Quick question: does this mean you don't have to faff about with white balance?
No, that's still needed. White balance adjusts all colours together until the overall colour balance (white/grey) matches your taste. Calibrating with e.g. a colour checker adjusts the colours individually.
@@Elgsdyr Gotcha. Thanks. Lots of lovely helpful people on this channel!
Very helpful Omar. Would love to see a video on icc profiles. Thanks!
me too
Loving the creativity in your latest videos!
Can't wait to see your Spyder colour calibration video!
Fuji color science is legit accurate. The only problem is shadow value for those colors are custom setting +2.
Accidentally subscribed. I don't regret it
I fully cringed when I saw your fingers on the colour swatches. A great topic for your channel.
I'd love to see a printer icc profile video.
I have a calibrated monitor and used artmill ICC profile and softproofing but there's still variations in shades/hue of red and blue between what i see on screen and what's printed.
You'll never be able to get identical colours from both monitor and print no matter how well you calibrate unfortunately. Calibrating just gets you as close as possible within the gamut limits of your display and output device ( the printer in this case ). Technically you could soft proof and bring all those colours that are out of the printers gamut into line on your display ( assuming your display exceeds the gamut of the printer that is ) and get a very close approximation. Monitors often display colours that far exceed that which most printers can reproduce ( although some printers can reproduce some gamut beyond your monitor too!) A 12 ink printer will produce a wider gamut than an 8 ink printer.
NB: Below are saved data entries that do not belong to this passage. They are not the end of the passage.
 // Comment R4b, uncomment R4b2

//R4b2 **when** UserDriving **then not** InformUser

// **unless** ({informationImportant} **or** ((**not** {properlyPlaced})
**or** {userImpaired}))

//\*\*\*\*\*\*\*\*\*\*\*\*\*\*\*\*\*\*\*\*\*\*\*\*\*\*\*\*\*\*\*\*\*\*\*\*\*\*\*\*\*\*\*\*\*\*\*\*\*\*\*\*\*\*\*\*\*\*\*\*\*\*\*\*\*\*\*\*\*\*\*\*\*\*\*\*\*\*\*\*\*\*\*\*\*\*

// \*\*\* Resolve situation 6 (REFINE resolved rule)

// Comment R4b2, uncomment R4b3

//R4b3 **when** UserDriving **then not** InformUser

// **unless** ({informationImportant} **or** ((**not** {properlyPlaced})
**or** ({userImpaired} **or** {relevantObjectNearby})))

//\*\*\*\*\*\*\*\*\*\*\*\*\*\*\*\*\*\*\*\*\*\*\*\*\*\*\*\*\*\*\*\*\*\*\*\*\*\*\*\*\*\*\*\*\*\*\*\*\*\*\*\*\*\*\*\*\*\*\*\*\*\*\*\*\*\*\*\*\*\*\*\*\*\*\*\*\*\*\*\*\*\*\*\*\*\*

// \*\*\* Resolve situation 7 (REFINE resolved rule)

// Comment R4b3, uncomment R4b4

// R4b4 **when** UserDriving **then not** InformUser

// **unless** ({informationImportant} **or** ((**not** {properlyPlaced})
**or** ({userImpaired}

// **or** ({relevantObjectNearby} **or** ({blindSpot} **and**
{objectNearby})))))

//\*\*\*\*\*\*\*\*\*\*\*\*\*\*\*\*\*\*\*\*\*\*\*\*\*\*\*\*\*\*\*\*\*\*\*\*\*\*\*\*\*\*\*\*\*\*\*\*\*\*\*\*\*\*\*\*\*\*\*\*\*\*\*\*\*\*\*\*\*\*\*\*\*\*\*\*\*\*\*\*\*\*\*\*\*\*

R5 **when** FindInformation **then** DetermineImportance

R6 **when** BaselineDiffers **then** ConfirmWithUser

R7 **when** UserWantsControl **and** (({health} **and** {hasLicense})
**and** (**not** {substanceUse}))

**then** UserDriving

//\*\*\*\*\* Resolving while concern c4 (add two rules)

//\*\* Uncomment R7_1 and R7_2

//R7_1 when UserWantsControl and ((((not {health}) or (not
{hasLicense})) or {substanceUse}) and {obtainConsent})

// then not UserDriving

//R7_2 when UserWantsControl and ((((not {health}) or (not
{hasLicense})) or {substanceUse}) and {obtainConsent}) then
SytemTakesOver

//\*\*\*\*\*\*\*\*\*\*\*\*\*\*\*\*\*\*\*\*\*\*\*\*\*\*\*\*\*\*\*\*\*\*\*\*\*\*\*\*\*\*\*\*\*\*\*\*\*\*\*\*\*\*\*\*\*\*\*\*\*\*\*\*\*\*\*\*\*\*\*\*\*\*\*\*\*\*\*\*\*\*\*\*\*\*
Likewise a 99% Adobe RGB display will present a wider gamut than a cheap laptop screen. It's these variables in gamut between devices that make it near impossible to get it perfect. That's assuming your monitor is perfectly calibrated and you are soft proofing against a custom ICC printer profile. Consider also that when you view a monitor it's self emissive where as prints are reflective. If you set your monitor white point to D65 ( 6500K daylight balanced ) then to compare your prints you need to view them in the same temperature of light ( so under a 6500K bulb ). Any variation will alter your perception of colour between monitor and print. Sorry for the long reply, basically it's a minefield to be honest so don't beat yourself up if the two are not exact, just get them as close as you can within the capability of your devices 😉
Thank you Omar!
This video was very helpful. 🙏
Great video, Omar. I would love to see a video on how to use print lab ICC profiles.